What is a Real Estate Lawyer?

The following responsibilities are common for Real Estate Lawyers:

  • Drafts legal documents, contracts and agreements for the client
  • Files necessary and appropriate paperwork for licences and permits for land development
  • Meets with clients regarding real property transactions and contracts signing
  • Assists clients with purchasing and selling of real estate transactions

A Day In The Life

Real estate lawyers are responsible for all the legal facets of real estate matters like, purchases of property, land and asset transfers, and land developments.

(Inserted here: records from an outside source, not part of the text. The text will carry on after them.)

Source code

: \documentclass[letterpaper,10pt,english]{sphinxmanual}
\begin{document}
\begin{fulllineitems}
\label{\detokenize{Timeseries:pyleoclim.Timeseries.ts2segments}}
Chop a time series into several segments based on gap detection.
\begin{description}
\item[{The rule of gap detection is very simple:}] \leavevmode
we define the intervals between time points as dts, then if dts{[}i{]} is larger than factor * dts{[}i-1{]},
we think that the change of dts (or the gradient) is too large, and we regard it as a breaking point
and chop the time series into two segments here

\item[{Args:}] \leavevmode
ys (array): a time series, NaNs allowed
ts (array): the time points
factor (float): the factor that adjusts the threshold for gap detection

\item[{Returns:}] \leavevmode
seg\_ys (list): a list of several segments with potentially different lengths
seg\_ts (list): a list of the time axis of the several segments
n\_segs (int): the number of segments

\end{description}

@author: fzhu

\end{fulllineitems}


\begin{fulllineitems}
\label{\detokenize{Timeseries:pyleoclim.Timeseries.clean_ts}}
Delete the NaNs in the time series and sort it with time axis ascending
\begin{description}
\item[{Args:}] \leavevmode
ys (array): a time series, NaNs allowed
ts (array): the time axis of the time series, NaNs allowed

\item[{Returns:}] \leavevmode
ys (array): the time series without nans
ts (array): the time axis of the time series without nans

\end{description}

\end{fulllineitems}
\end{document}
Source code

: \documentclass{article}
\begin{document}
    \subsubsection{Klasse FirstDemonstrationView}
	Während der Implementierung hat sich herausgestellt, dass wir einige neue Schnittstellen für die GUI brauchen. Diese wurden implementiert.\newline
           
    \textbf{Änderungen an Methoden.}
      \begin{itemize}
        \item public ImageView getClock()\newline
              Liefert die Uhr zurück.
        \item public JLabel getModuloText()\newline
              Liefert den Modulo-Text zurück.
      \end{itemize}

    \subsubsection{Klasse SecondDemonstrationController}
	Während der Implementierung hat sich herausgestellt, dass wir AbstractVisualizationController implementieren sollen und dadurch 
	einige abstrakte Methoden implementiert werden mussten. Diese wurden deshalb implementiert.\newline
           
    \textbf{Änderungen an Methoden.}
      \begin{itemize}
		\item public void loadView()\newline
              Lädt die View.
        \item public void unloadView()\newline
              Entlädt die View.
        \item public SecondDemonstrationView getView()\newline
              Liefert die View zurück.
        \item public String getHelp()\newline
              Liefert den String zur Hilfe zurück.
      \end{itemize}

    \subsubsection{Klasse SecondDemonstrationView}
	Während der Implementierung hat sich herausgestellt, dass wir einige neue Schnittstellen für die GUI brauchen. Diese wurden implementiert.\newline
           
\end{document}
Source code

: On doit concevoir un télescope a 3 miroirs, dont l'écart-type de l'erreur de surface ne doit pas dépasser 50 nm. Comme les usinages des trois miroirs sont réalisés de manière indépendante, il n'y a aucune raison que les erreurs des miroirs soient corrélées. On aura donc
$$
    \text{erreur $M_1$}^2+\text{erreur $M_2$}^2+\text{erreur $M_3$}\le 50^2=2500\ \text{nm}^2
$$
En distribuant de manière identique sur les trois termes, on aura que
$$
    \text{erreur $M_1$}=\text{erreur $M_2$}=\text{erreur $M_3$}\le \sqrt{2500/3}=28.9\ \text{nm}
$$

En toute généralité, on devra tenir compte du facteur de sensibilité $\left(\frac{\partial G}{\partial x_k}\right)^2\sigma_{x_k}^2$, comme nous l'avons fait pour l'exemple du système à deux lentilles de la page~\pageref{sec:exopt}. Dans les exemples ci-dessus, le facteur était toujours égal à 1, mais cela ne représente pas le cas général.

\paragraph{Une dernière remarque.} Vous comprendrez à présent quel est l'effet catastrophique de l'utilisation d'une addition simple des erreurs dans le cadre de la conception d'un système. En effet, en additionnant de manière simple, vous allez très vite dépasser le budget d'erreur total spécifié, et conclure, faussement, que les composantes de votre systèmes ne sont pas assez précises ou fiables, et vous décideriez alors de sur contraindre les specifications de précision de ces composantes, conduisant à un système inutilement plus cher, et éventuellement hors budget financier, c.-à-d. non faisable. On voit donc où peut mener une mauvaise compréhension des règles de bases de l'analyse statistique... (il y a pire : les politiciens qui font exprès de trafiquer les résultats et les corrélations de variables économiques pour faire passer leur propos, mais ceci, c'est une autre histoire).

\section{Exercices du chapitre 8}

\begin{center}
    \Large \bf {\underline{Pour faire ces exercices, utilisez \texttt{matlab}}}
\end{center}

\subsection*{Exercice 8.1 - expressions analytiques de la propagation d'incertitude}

They generally spend their day meeting with clients, to advise them on any legal issues they may encounter while purchasing or developing property.  They also review documents and contracts to ensure they are on order with current property laws, statutes and regulations.  They also draft legal documents like deeds, lease rental and buyers contracts and also obtain all the required permits and licenses for building projects.  They are responsible for advising their clients on the documents and contracts that they sign and make sure that their clients are satisfied with their agreements.

Typical Work Schedule

This is a 40 plus hour position.  This career path may require more hours depending on the individuals case load.

Projected Job Growth

With an economic decline the need for residential real estate lawyers declines as well.  But those individuals that work in commercial real estate may be more practical.  Those that own their own businesses or firms may also thrive in the difficult economy.

Typical Employers

Those involved with commercial real estate are often employed in large firms.  Some real estate lawyers work for the government in building and zoning departments.  But typically, real estate lawyers own their own practices or small firms that focus on residential real estate.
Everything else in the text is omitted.